天然药物功能蛋白质学科组（赖仞）知识库

鲍曼不动杆菌（Acinetobacter baumannii）是一种广泛存在于自然界和医院环境中的革兰氏阴性菌，抗逆性强、营养需求简单，在多种温度及不同酸碱性的条件下均能繁殖生长。该菌可在人体的皮肤、呼吸道、胃肠道以及泌尿系统等部位定植，继而引发肺炎、败血症、尿路感染、腹腔感染、皮肤软组织感染等相关疾病，其对免疫力低下人群感染性和致病性极强，已成为院内感染的重要条件性致病菌。近年来，随着抗生素在临床上的广泛使用，鲍曼不动杆菌耐药菌株的数量呈现爆炸式增长，加之该菌具有极强的获得性耐药和克隆性传播的能力，使得多重耐药、广泛耐药甚至全耐药的鲍曼不动杆菌呈现世界流行趋势。目前临床上针对该菌治疗的可选择药物十分有限，碳氢霉烯类药物耐药鲍曼不动杆菌位列世界卫生组织“新型抗生素研发重点病原体清单”中第一位。对此除了积极检测已有的药物尝试老药新用外，新型抗菌药物的研发已经迫在眉睫。抗菌肽是一类具有抗菌活性的多肽分子，由宿主基因编码，是宿主自身的免疫防御系统中重要的组成部分。天然抗菌肽通常序列较短，一般由10-40个氨基酸残基组成，在水环境中溶解性良好，在极端的温度条件下和强酸强碱环境中能较好的保持结构稳定性和抗菌活性，且具有杀菌作用快、不易产生耐药性的特点，在新型抗菌药物研发方面具有广阔的前景。 我们课题组前期在金环蛇蛇毒中发现了一个抗菌肽cathelicidin-BF，经过十余年的研究，该抗菌肽已获得国家1.1类新药临床批文（CXHL1700235）。在cathelicidin-BF基础上，我们设计改造了分子量更小，更安全，活性更好的抗菌肽，其中，抗菌肽ZY4表现出非常强的抗鲍曼不动杆菌活性。我们通过抑菌圈实验和MIC实验来检测，ZY4对鲍曼不动杆菌标准菌株及耐药菌株的最小抑菌浓度（MIC）为9.375μg/ml，证明多肽ZY4对鲍曼不动杆菌标准菌株及耐药菌株均具有出良好的抗菌活性。
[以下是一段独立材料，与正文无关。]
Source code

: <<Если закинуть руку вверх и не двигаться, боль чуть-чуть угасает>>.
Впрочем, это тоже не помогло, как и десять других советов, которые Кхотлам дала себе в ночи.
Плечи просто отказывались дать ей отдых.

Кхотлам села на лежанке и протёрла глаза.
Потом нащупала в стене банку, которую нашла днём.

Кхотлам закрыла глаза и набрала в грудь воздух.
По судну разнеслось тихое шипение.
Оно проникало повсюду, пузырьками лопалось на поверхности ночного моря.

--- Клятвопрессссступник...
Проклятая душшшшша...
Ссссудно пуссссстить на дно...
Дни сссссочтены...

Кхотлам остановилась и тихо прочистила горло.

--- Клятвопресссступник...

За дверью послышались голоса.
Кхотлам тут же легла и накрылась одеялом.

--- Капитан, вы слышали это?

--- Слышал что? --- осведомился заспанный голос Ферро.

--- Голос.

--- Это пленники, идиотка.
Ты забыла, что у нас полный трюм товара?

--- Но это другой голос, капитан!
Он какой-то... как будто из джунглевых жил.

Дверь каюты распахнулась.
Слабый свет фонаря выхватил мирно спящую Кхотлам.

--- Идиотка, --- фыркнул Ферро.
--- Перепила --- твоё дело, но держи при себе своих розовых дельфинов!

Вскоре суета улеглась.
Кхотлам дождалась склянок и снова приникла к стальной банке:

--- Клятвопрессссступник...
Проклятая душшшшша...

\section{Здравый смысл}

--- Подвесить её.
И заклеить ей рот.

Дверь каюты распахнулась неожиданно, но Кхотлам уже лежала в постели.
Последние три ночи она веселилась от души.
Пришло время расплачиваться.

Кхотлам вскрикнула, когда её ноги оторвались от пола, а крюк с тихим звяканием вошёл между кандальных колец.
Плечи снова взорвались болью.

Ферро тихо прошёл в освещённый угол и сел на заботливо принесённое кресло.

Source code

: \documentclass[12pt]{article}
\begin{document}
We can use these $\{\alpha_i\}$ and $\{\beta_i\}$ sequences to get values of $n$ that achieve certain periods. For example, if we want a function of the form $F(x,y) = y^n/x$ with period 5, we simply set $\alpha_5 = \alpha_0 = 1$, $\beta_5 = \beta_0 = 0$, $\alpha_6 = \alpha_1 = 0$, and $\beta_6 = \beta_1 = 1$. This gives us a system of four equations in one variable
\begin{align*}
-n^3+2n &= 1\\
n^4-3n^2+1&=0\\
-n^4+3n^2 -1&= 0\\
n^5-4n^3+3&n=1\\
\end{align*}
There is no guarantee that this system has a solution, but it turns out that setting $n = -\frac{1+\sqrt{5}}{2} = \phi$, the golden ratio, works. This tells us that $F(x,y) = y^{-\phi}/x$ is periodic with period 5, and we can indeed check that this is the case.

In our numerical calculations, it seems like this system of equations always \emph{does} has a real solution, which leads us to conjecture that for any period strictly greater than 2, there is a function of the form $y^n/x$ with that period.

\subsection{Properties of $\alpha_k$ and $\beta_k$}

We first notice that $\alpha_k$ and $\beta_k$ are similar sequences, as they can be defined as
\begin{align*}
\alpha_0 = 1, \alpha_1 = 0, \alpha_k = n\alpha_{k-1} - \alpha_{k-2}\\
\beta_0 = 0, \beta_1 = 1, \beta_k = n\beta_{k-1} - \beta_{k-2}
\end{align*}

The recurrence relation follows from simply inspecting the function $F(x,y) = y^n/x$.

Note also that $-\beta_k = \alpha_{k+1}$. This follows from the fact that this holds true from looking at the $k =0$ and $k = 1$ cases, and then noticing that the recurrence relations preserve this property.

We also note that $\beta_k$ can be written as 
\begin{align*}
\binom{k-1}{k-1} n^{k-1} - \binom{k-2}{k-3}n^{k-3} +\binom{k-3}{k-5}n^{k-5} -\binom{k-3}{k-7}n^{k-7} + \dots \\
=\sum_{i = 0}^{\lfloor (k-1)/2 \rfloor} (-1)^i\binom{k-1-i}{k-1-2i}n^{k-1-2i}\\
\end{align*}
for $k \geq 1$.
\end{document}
能否成为临床治疗候选药物，其安全性和稳定性是极其重要的指标，因此我们用人的血红细胞检测了多肽ZY4的溶血活性以及用人胚肾细胞系HEK293T检测了多肽ZY4的细胞毒性，研究发现这条多肽无溶血活性及细胞毒性且与血浆在37℃共孵育10小时后仍保持良好的抗菌活性，以上结果为将来的药物开发奠定了良好的基础。在杀菌动力学实验中，我们发现多肽 ZY4的杀菌作用是迅速而且彻底的，在1× MIC（9.375μg/ml）浓度时，多肽 ZY4在10 min内就可表现出明显的杀菌作用，在5×MIC和10×MIC 浓度时, ZY4作用1min后就几乎无鲍曼不动杆菌生长，在3 h之内细菌的数量不会再次增加。为了进一步探究多肽ZY4的杀菌机制，我们用扫描电镜观察与多肽ZY4共孵育后鲍曼不动杆菌的形态学变化，发现经过多肽ZY4处理的菌体表面出现了凹陷，推测是由于多肽ZY4作用于菌体表面，造成凹陷和孔洞导致细菌内容物外泄而死亡。 多肽ZY4不仅在体外对鲍曼不动杆菌呈现出良好的抗菌活性，在体内也同样发挥了强劲的杀菌作用。在构建的鲍曼不动杆菌感染的小鼠败血症模型中，我们通过腹腔注射的方式对小鼠进行ZY4的单药治疗以及与多粘菌素E的联合治疗，结果表明多肽ZY4单药治疗以及与多粘菌素E联用治疗均能很好的控制小鼠血液、肺组织、肝组织、脾组织的载菌量以及血浆中炎症因子的水平，病理切片的结果同样显示多肽ZY4的单药治疗和联合治疗可以使得组织病变症状明显改善，且联合用药治疗效果优于单药治疗。 通过上述实验结果我们可以得到结论：多肽ZY4在体内外对鲍曼不动杆菌均具表现出显著的抗菌活性且杀菌作用迅速彻底，同时其具有良好的安全性和稳定性，与多粘菌素E联用治疗后具有协调效应，有望开发成为临床治疗鲍曼不动杆菌感染的候选药物。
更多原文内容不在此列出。